Consumers are driving this shift because of the convenience of BNPL solutions. They are becoming more loyal to BNPL companies which offer them value in a number of ways, not limited to
Splitting payments over a longer period
A one stop shop to manage their payments
Transparency over budgeting with visibility on upcoming payments
Simplicity and transparency over repayments
As BNPL companies increasingly switch focus to consumers and bundle more services into their integrated shopping apps, consumers will increasingly start their shopping journey’s through them due to convenience. Afterpay reported that 17% of consumers initiated one or more transactions from within their shopping app in February 2021 alone (more up to date data is hard to find). This combination of an app with rewards/offers as well as a transparent payment hub is proving to be attractive for consumers.

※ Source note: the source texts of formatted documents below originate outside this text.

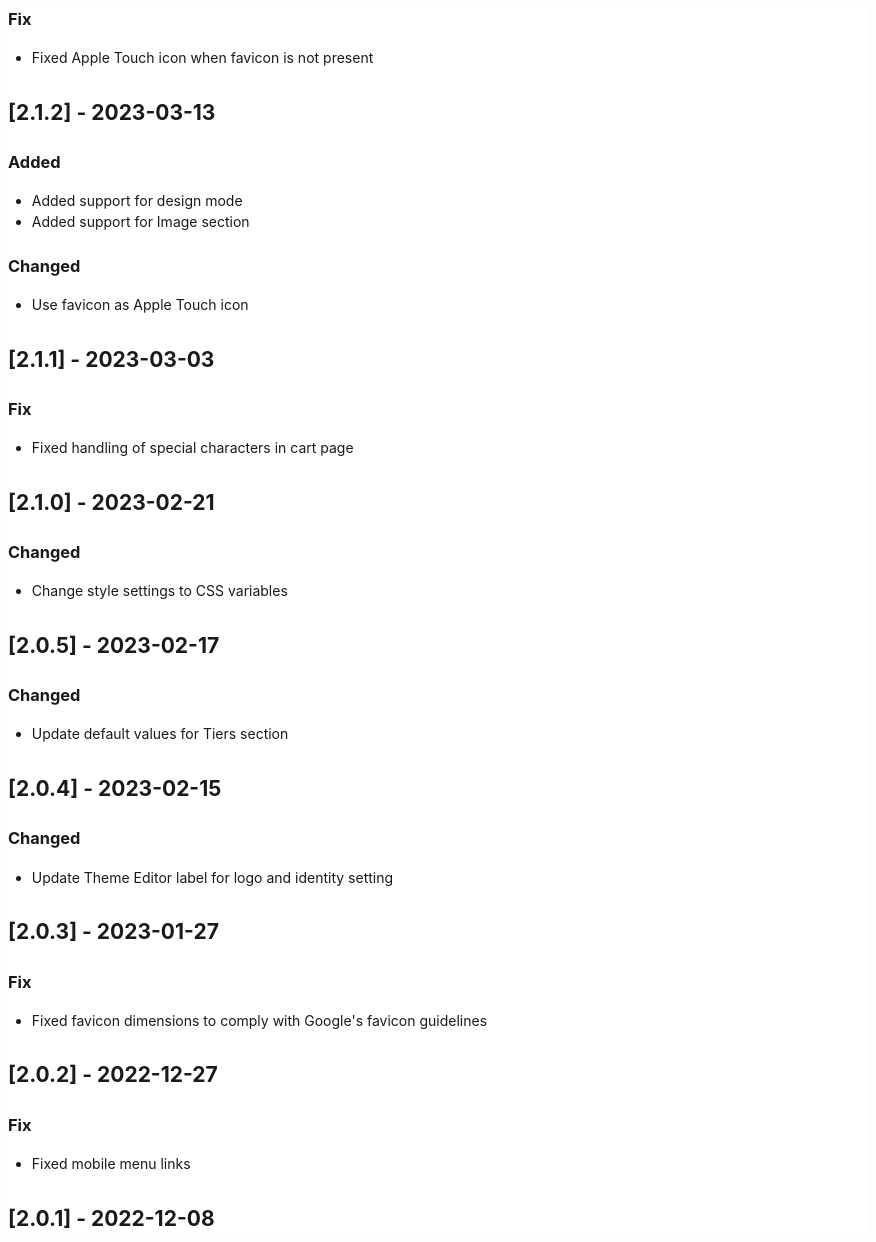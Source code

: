 ### Fix
- Fixed Apple Touch icon when favicon is not present

## [2.1.2] - 2023-03-13

### Added
- Added support for design mode
- Added support for Image section

### Changed
- Use favicon as Apple Touch icon

## [2.1.1] - 2023-03-03

### Fix
- Fixed handling of special characters in cart page

## [2.1.0] - 2023-02-21

### Changed
- Change style settings to CSS variables

## [2.0.5] - 2023-02-17

### Changed
- Update default values for Tiers section

## [2.0.4] - 2023-02-15

### Changed
- Update Theme Editor label for logo and identity setting

## [2.0.3] - 2023-01-27

### Fix
- Fixed favicon dimensions to comply with Google's favicon guidelines

## [2.0.2] - 2022-12-27

### Fix
- Fixed mobile menu links

## [2.0.1] - 2022-12-08
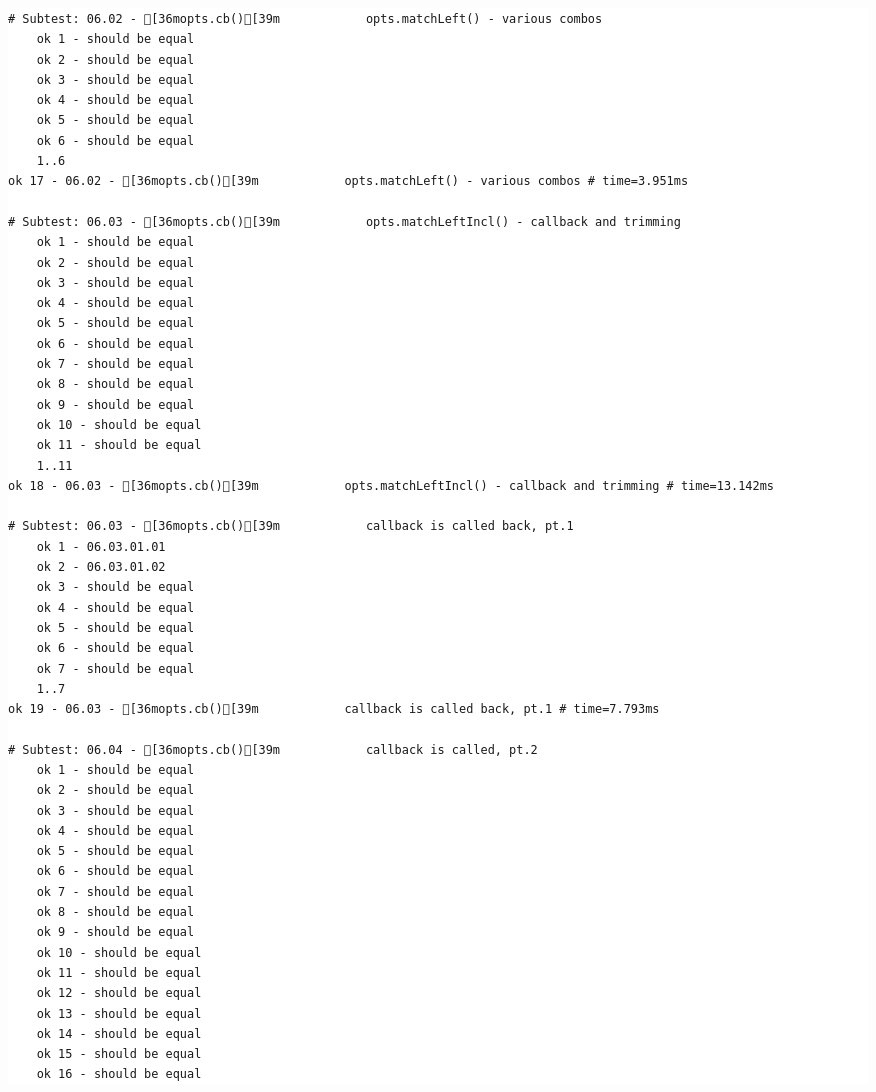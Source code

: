     # Subtest: 06.02 - [36mopts.cb()[39m            opts.matchLeft() - various combos
        ok 1 - should be equal
        ok 2 - should be equal
        ok 3 - should be equal
        ok 4 - should be equal
        ok 5 - should be equal
        ok 6 - should be equal
        1..6
    ok 17 - 06.02 - [36mopts.cb()[39m            opts.matchLeft() - various combos # time=3.951ms
    
    # Subtest: 06.03 - [36mopts.cb()[39m            opts.matchLeftIncl() - callback and trimming
        ok 1 - should be equal
        ok 2 - should be equal
        ok 3 - should be equal
        ok 4 - should be equal
        ok 5 - should be equal
        ok 6 - should be equal
        ok 7 - should be equal
        ok 8 - should be equal
        ok 9 - should be equal
        ok 10 - should be equal
        ok 11 - should be equal
        1..11
    ok 18 - 06.03 - [36mopts.cb()[39m            opts.matchLeftIncl() - callback and trimming # time=13.142ms
    
    # Subtest: 06.03 - [36mopts.cb()[39m            callback is called back, pt.1
        ok 1 - 06.03.01.01
        ok 2 - 06.03.01.02
        ok 3 - should be equal
        ok 4 - should be equal
        ok 5 - should be equal
        ok 6 - should be equal
        ok 7 - should be equal
        1..7
    ok 19 - 06.03 - [36mopts.cb()[39m            callback is called back, pt.1 # time=7.793ms
    
    # Subtest: 06.04 - [36mopts.cb()[39m            callback is called, pt.2
        ok 1 - should be equal
        ok 2 - should be equal
        ok 3 - should be equal
        ok 4 - should be equal
        ok 5 - should be equal
        ok 6 - should be equal
        ok 7 - should be equal
        ok 8 - should be equal
        ok 9 - should be equal
        ok 10 - should be equal
        ok 11 - should be equal
        ok 12 - should be equal
        ok 13 - should be equal
        ok 14 - should be equal
        ok 15 - should be equal
        ok 16 - should be equal
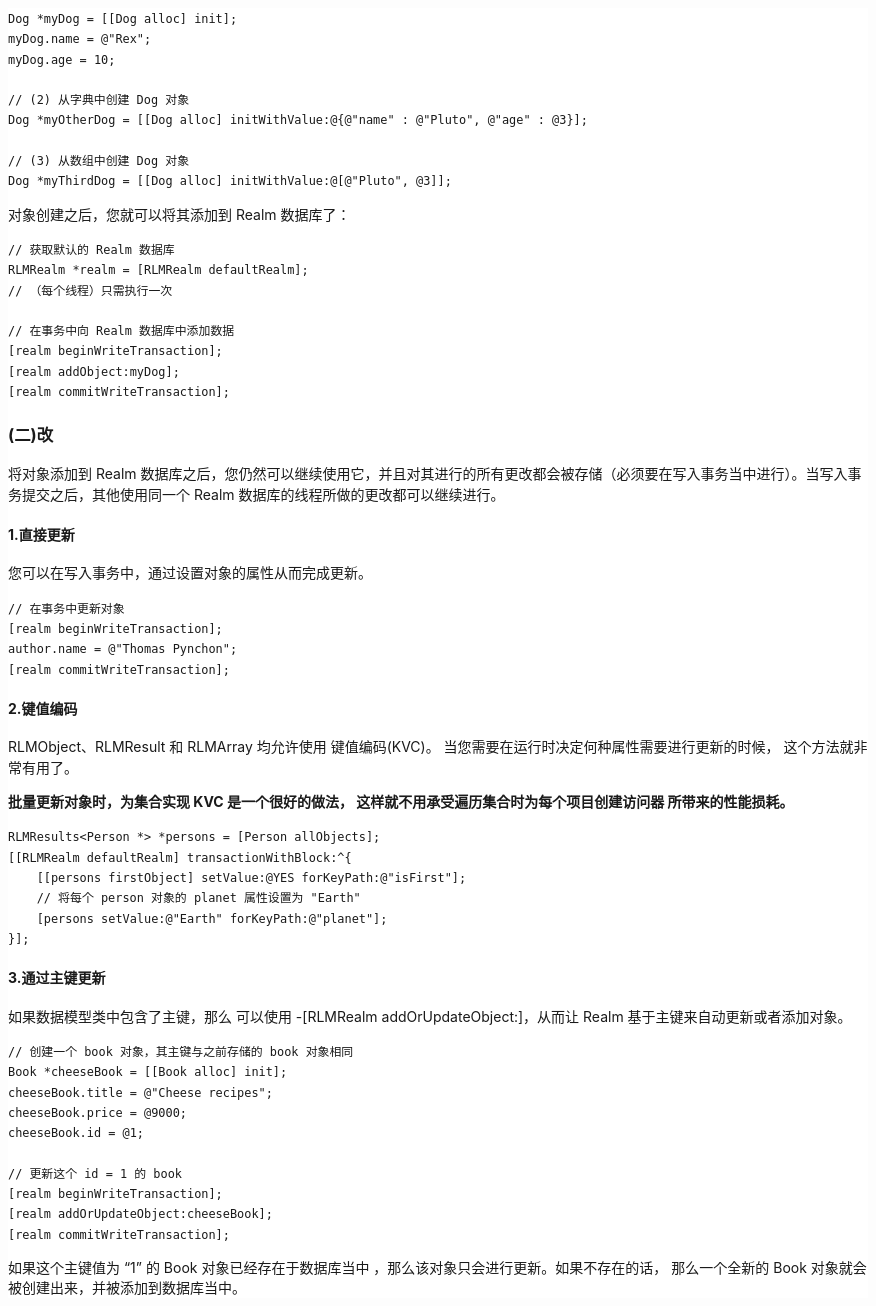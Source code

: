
```objc
Dog *myDog = [[Dog alloc] init];
myDog.name = @"Rex";
myDog.age = 10;

// (2) 从字典中创建 Dog 对象
Dog *myOtherDog = [[Dog alloc] initWithValue:@{@"name" : @"Pluto", @"age" : @3}];

// (3) 从数组中创建 Dog 对象
Dog *myThirdDog = [[Dog alloc] initWithValue:@[@"Pluto", @3]];
```
对象创建之后，您就可以将其添加到 Realm 数据库了：
```objc
// 获取默认的 Realm 数据库
RLMRealm *realm = [RLMRealm defaultRealm];
// （每个线程）只需执行一次

// 在事务中向 Realm 数据库中添加数据
[realm beginWriteTransaction];
[realm addObject:myDog];
[realm commitWriteTransaction];
```

### (二)改
将对象添加到 Realm 数据库之后，您仍然可以继续使用它，并且对其进行的所有更改都会被存储（必须要在写入事务当中进行）。当写入事务提交之后，其他使用同一个 Realm 数据库的线程所做的更改都可以继续进行。

#### 1.直接更新
您可以在写入事务中，通过设置对象的属性从而完成更新。
```objc
// 在事务中更新对象
[realm beginWriteTransaction];
author.name = @"Thomas Pynchon";
[realm commitWriteTransaction];
```

#### 2.键值编码
RLMObject、RLMResult 和 RLMArray 均允许使用 键值编码(KVC)。 当您需要在运行时决定何种属性需要进行更新的时候， 这个方法就非常有用了。

**批量更新对象时，为集合实现 KVC 是一个很好的做法， 这样就不用承受遍历集合时为每个项目创建访问器 所带来的性能损耗。**
```objc
RLMResults<Person *> *persons = [Person allObjects];
[[RLMRealm defaultRealm] transactionWithBlock:^{
    [[persons firstObject] setValue:@YES forKeyPath:@"isFirst"];
    // 将每个 person 对象的 planet 属性设置为 "Earth"
    [persons setValue:@"Earth" forKeyPath:@"planet"];
}];
```

#### 3.通过主键更新
如果数据模型类中包含了主键，那么 可以使用 -[RLMRealm addOrUpdateObject:]，从而让 Realm 基于主键来自动更新或者添加对象。
```objc
// 创建一个 book 对象，其主键与之前存储的 book 对象相同
Book *cheeseBook = [[Book alloc] init];
cheeseBook.title = @"Cheese recipes";
cheeseBook.price = @9000;
cheeseBook.id = @1;

// 更新这个 id = 1 的 book
[realm beginWriteTransaction];
[realm addOrUpdateObject:cheeseBook];
[realm commitWriteTransaction];
```
如果这个主键值为 “1” 的 Book 对象已经存在于数据库当中 ，那么该对象只会进行更新。如果不存在的话， 那么一个全新的 Book 对象就会被创建出来，并被添加到数据库当中。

Merchants have been lured in by cart conversion, increased AOV as well as introducing younger consumers to their brands but this joy might not be sustained if they are disintermediated. It also suggests that merchants are not against higher payment fees (BNPL typically charge 3%-6% compared to ~1.5% for cards) but are seeing more incremental spend and higher basket sizes.
Given the industry is so nascent, nothing is by any means a foregone conclusion, but it is something to think about. Yes the increased average order value (AOV) and more frequent purchase is a good sell for merchants. But what happens when their largest rival develops a closer (i.e. higher paying) relationship with the BNPL provider, will customers be nudged towards that merchant instead?
The comeback
Merchants could begin to stage a fightback. Railsbank recently released a white label BNPL solution for merchants to help them compete. However this offering is likely to only be a strategy for larger, established and recognised merchants, with many smaller merchants with commoditised products relinquishing the valuable consumer relationship to a BNPL provider, much as Third Party Sellers have on Amazon.
Another way is for merchants to focus on platforms that allow them to maintain their brand, such as Spotify, the anti-Amazon.
Fintech News Highlights
🇪🇺 German neobank N26 has begun to hold real estate as part of its treasury alongside stocks and other fixed income securities.
🇪🇺 Klarna has launched its physical card in the UK with a “Pay in 30” offering, mimicking credit card functionality. It also launched new savings accounts in Germany.
🇬🇧 Amazon and Visa announced that the planned ban of the latter’s credit cards on Amazon in the UK will not go ahead and they are working on a solution to the issues Amazon raised, namely high interchange.
🇬🇧 Fintech infrastructure platform Bud released Financial Product Finder, a tool that creates a summary of a customer’s financial products using their transaction history to allow customers to cross-sell and identify new product needs.
🌍 Apple is set to enable any iPhone to become a POS with its acquisition in 2020 of Mobeewave in the coming months according to Bloomberg.
🌍 Affirm announced the Affirm SuperApp alongside a new browser extension, providing consumers a one-stop shop into spending, cashback, savings and payments.